Samstag, 04. Februar 2012, 9:56 Uhr

Madonna: Die Queen Mum Of Pop hält sich für eine Liebes-Expertin

New York. Madonna glaubt, dass sie für den Film ‘W.E.’ besonders qualifiziert war. Die Sängerin, die sich mit dem Film über den ehemaligen britischen König Edward und dessen Affäre mit der geschiedenen Amerikanerin Wallis Simpson zum zweiten Mal als Regisseurin versucht, findet, dass ihr eigenes Privatleben sie hervorragend für den Stoff des Dramas qualifizierte.

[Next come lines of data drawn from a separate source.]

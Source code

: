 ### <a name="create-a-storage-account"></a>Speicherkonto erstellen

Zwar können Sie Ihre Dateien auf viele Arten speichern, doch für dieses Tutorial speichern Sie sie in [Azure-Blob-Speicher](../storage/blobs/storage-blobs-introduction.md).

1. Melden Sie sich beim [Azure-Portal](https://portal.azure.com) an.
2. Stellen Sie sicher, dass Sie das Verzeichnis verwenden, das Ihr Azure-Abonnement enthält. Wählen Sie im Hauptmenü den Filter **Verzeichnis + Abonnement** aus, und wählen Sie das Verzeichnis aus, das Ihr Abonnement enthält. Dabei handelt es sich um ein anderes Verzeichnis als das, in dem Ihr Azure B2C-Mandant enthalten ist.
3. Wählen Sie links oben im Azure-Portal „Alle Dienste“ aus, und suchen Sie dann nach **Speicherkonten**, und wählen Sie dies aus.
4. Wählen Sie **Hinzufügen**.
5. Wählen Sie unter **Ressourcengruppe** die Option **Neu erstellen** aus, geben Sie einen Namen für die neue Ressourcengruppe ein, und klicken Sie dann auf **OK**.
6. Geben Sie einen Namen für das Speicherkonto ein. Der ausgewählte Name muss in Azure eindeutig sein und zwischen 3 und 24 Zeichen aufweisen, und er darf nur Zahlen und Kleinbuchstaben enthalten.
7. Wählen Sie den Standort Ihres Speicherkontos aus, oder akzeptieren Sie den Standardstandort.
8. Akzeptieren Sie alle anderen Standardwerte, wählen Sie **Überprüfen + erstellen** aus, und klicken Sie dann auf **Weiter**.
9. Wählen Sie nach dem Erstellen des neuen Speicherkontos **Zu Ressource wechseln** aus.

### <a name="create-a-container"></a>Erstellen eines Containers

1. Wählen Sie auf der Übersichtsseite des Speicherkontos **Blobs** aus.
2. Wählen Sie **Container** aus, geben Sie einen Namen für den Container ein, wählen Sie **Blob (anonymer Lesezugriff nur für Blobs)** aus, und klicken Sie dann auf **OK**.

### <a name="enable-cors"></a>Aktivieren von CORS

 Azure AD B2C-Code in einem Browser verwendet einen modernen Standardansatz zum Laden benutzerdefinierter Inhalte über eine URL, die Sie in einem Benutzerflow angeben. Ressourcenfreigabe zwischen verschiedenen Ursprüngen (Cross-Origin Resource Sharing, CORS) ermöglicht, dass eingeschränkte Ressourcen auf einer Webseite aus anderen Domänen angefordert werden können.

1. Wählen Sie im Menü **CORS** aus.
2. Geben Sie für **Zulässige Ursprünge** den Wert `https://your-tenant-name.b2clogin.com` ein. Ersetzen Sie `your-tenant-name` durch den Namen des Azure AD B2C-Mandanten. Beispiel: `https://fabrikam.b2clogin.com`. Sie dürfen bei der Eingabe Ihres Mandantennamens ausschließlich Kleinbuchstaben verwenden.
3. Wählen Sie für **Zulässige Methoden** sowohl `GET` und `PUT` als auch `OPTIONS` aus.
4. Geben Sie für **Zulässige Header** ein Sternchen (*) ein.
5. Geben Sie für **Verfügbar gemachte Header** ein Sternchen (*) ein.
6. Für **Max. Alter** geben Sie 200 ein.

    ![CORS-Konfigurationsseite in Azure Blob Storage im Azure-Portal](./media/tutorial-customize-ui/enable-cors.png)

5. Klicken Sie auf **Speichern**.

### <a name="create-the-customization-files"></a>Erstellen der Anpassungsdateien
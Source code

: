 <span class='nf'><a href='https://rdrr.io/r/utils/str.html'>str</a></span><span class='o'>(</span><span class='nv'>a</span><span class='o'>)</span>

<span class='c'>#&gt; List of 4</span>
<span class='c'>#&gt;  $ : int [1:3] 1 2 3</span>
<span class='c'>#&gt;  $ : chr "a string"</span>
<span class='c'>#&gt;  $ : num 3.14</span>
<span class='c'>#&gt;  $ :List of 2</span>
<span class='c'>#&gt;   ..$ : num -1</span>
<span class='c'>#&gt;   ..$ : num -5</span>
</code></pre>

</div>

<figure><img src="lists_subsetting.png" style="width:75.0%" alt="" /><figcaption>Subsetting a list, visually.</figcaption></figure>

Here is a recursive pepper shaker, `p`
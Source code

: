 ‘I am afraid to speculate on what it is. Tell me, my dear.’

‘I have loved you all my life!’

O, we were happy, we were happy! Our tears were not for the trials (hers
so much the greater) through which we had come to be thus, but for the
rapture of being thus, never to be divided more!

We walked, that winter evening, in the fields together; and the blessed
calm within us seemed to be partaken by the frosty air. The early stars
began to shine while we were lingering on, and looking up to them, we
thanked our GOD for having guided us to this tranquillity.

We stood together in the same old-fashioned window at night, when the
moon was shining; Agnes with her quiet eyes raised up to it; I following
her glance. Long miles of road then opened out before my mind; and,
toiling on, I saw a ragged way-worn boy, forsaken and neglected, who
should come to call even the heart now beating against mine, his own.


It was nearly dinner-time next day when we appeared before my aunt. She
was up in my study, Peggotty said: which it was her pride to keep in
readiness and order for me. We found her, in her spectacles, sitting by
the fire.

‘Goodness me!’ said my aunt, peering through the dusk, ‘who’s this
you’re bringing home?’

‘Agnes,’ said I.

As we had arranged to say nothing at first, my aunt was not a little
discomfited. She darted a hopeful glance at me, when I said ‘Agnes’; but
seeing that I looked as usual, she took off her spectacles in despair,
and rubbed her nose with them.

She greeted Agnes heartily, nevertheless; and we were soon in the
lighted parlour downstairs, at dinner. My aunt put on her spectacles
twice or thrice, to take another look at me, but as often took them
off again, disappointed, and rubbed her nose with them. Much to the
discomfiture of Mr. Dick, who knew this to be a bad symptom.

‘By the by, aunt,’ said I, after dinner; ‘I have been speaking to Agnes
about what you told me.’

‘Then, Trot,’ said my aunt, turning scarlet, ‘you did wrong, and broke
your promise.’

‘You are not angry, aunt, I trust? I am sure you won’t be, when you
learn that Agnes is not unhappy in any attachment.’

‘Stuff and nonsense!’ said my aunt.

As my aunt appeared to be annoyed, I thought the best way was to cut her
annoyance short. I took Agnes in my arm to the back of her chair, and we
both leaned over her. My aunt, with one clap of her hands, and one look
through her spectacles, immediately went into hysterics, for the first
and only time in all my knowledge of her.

So habe Madonna, die bereits zwei Mal verheiratet war, selbst Erfahrungen mit einem turbulenten Liebesleben gemacht und sei deshalb in einer guten Ausgangsposition, um Geschichten über die Beziehungen anderer Menschen zu erzählen. “Ich weiß um die Qualen und Freuden der Liebe. Ich habe das Gefühl, dass ich in einer geeigneten Position bin um darüber zu reden und einen Film darüber zu machen”, befindet die 53-Jährige im Interview mit den ‘MTV News’. “Für jeden und alles, was wir lieben, bringen wir Opfer. Liebe bedeutet, Opfer zu bringen.”

Doch trotz derartiger Kompromisse, die man für den Partner auf sich nehme, existiere so etwas wie “perfekte Liebe” für sie nicht, unterstreicht die Queen of Pop, die zuletzt mit dem 24-jährigen Tänzer Brahim Zaibat anbandelte. “Ich denke, dass man eine Zweischneidigkeit meiner Sichtweise in dem Film erkennt, weil man auf der einen Seite sagen kann, dass ich einen leicht zynischen Standpunkt zur Romantik einnehme”, verrät Madonna.

“So etwas wie die perfekte Liebe gibt es nicht. Die Idee, mit der wir – natürlich Frauen, junge Mädchen – aufwachsen, nach der der Ritter in der glänzenden Rüstung kommen und dein Herz im Sturm erobern und dich auf seinem Pferd holen wird und ihr in den Sonnenuntergang davon reitet; das ist alles ziemlicher Unsinn, oder?”